Whether it's robots working in a disaster area, autonomous cars getting around town, or satellites peering down through space, having machines that can see through clouds, haze and fog is incredibly useful – and scientists may have just made the best system yet.

The newly developed system works via an algorithm that measures the movement of individual light particles or photons, as fired in fast pulses from a laser, and uses them to reconstruct objects that are obscured or hidden from the human eye.

What makes the technique extra special is the way that it can reconstruct light that's been scattered and bounced around by the barrier in the way.

In experiments, the laser sight was able to see objects hidden behind a 1-inch layer of foam.

scan laser(Stanford Computational Imaging Lab)

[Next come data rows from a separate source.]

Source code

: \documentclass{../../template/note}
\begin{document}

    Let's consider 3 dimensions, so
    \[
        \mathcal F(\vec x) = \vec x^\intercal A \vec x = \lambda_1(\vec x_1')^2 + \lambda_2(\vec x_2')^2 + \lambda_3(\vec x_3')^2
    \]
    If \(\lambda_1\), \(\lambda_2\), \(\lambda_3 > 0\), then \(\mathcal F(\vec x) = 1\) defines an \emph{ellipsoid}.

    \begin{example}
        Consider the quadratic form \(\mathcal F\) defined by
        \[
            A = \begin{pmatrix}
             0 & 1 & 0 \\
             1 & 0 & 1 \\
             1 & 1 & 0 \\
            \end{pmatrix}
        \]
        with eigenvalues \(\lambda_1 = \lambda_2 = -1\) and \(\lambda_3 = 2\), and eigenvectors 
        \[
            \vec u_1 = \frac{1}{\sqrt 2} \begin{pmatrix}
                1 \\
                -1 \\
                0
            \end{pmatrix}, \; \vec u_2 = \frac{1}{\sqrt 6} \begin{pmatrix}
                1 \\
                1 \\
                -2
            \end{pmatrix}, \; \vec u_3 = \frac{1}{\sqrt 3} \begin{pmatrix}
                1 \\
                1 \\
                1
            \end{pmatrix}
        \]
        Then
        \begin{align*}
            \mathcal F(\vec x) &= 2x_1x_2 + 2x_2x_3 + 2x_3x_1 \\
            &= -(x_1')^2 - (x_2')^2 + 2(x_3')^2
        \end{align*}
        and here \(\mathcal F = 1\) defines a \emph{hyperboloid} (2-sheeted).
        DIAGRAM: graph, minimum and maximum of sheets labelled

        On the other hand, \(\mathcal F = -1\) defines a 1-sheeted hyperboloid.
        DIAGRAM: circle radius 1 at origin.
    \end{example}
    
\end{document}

"A lot of imaging techniques make images look a little bit better, a little bit less noisy, but this is really something where we make the invisible visible," says electrical engineer Gordon Wetzstein, from Stanford University.

"This is really pushing the frontier of what may be possible with any kind of sensing system. It's like superhuman vision."

As the laser light passes through the barrier – the foam, in this study – only a few photons hit the object behind, and even fewer make it back again. However, the algorithm is smart enough to use those little bits of information to reconstruct the hidden object.

Officially, it's known as confocal diffuse tomography, and while it's not the first method of looking through barriers like this, it does offer several improvements – it can work without knowing how far away the hidden object is, for example.

The system is also able to work without relying on ballistic photons, as other approaches do – these are photons that are able to travel to and from the hidden object through a scattering field, but without being distorted themselves.

"We were interested in being able to image through scattering media without these assumptions and to collect all the photons that have been scattered to reconstruct the image," says electrical engineer David Lindell, from Stanford University.

"This makes our system especially useful for large-scale applications, where there would be very few ballistic photons."

Large-scale applications such as navigating a self-driving car in heavy rain, for example, or even capturing images of the surface of Earth (or other planets) through cloud haze – there are a lot of potential uses here. The researchers are keen to keep experimenting with more scenarios and more scattering environments.

Current systems aren't particularly good at dealing with the scattering of light caused by fog and haze.

LiDAR, for example, is brilliant at detecting objects the human eye can't see, but starts to have trouble when rain or fog interferes with its detailed laser scans. Further down the line, this system could fix that problem.

Before we get ahead of ourselves, it's worth noting that scans using this method can take anywhere from a minute to an hour, so there's plenty of optimisation to work on yet.

That said, recreating a hidden object in three dimensions that the human eye can't see is a hugely impressive feat.

"We're excited to push this further with other types of scattering geometries," says Lindell.

"So, not just objects hidden behind a thick slab of material but objects that are embedded in densely scattering material, which would be like seeing an object that's surrounded by fog."

The research has been published in Nature Communications.